Reason. They can not have sufficient means of being antecedently sufficiently acquainted with the aggregate appropriate aptitude of those who would be proposed or propose themselves for the office.
Reason 2. To find time sufficient for the exercise of such a function well or ill in addition to the operations necessary to the procurement of subsistence would be physically impossible.
2 In each such Judicial district neither ought the same power to be attributed with reference to the Judicatory having authority in and over such their respective districts
Reason 1. Want of adequate means of acquaintance /information/ as above
2. Probability of partial affection: and corruptive intimacy between the Judge so appointed and those leaders of the people by whose influence he had been appointed.
[...?] For this reason in each such district the functionary filling this office should at the time of his nomination be one of whom it is ascertained that he is as free as may be from all personal connections within the district.

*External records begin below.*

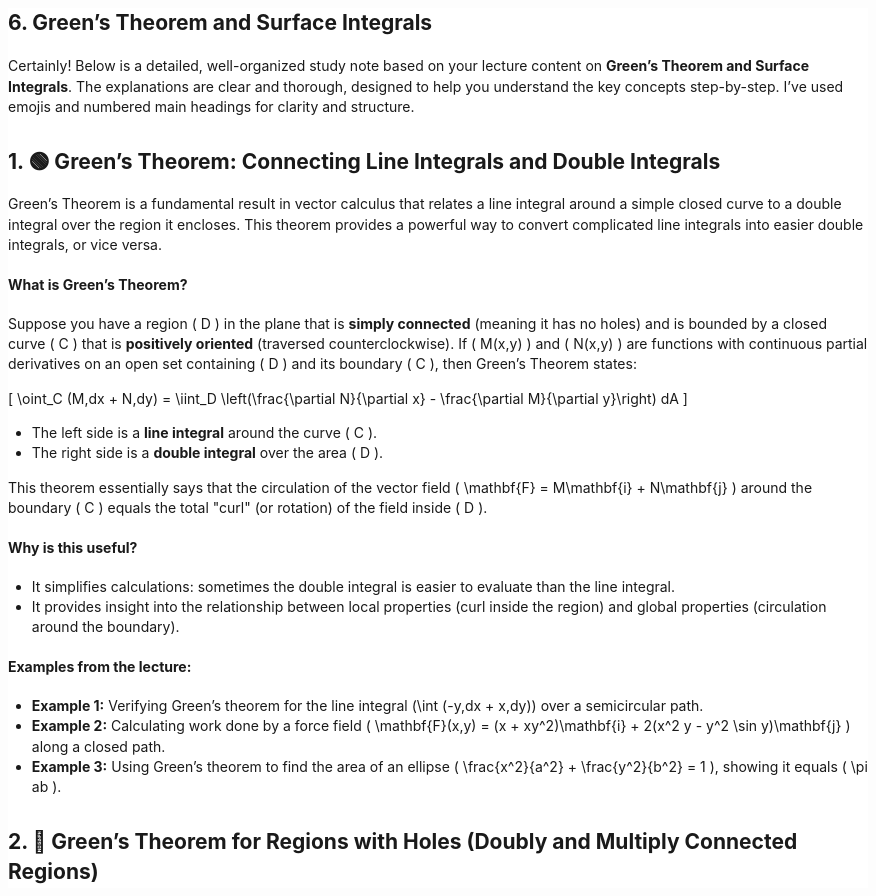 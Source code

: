 ## 6. Green’s Theorem and Surface Integrals

Certainly! Below is a detailed, well-organized study note based on your lecture content on **Green’s Theorem and Surface Integrals**. The explanations are clear and thorough, designed to help you understand the key concepts step-by-step. I’ve used emojis and numbered main headings for clarity and structure.



## 1. 🟢 Green’s Theorem: Connecting Line Integrals and Double Integrals

Green’s Theorem is a fundamental result in vector calculus that relates a line integral around a simple closed curve to a double integral over the region it encloses. This theorem provides a powerful way to convert complicated line integrals into easier double integrals, or vice versa.

#### What is Green’s Theorem?

Suppose you have a region \( D \) in the plane that is **simply connected** (meaning it has no holes) and is bounded by a closed curve \( C \) that is **positively oriented** (traversed counterclockwise). If \( M(x,y) \) and \( N(x,y) \) are functions with continuous partial derivatives on an open set containing \( D \) and its boundary \( C \), then Green’s Theorem states:

\[
\oint_C (M\,dx + N\,dy) = \iint_D \left(\frac{\partial N}{\partial x} - \frac{\partial M}{\partial y}\right) dA
\]

- The left side is a **line integral** around the curve \( C \).
- The right side is a **double integral** over the area \( D \).

This theorem essentially says that the circulation of the vector field \( \mathbf{F} = M\mathbf{i} + N\mathbf{j} \) around the boundary \( C \) equals the total "curl" (or rotation) of the field inside \( D \).

#### Why is this useful?

- It simplifies calculations: sometimes the double integral is easier to evaluate than the line integral.
- It provides insight into the relationship between local properties (curl inside the region) and global properties (circulation around the boundary).

#### Examples from the lecture:

- **Example 1:** Verifying Green’s theorem for the line integral \(\int (-y\,dx + x\,dy)\) over a semicircular path.
- **Example 2:** Calculating work done by a force field \( \mathbf{F}(x,y) = (x + xy^2)\mathbf{i} + 2(x^2 y - y^2 \sin y)\mathbf{j} \) along a closed path.
- **Example 3:** Using Green’s theorem to find the area of an ellipse \( \frac{x^2}{a^2} + \frac{y^2}{b^2} = 1 \), showing it equals \( \pi ab \).



## 2. 🔄 Green’s Theorem for Regions with Holes (Doubly and Multiply Connected Regions)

3. The power of displacing the functionary in question after experience had of him ought to be vested in the hands here in question. But /And/ if the power of placing were in the same hands, the power of displacing would be likely to remain unexercised in cases in which a well grounded demand for the exercise of it had place.
4. The mode of exercising the power of displacing a Judge by the Electors of his district ought to be by secret suffrages openly delivered as in the case of an Election of the Members of the supreme legislative.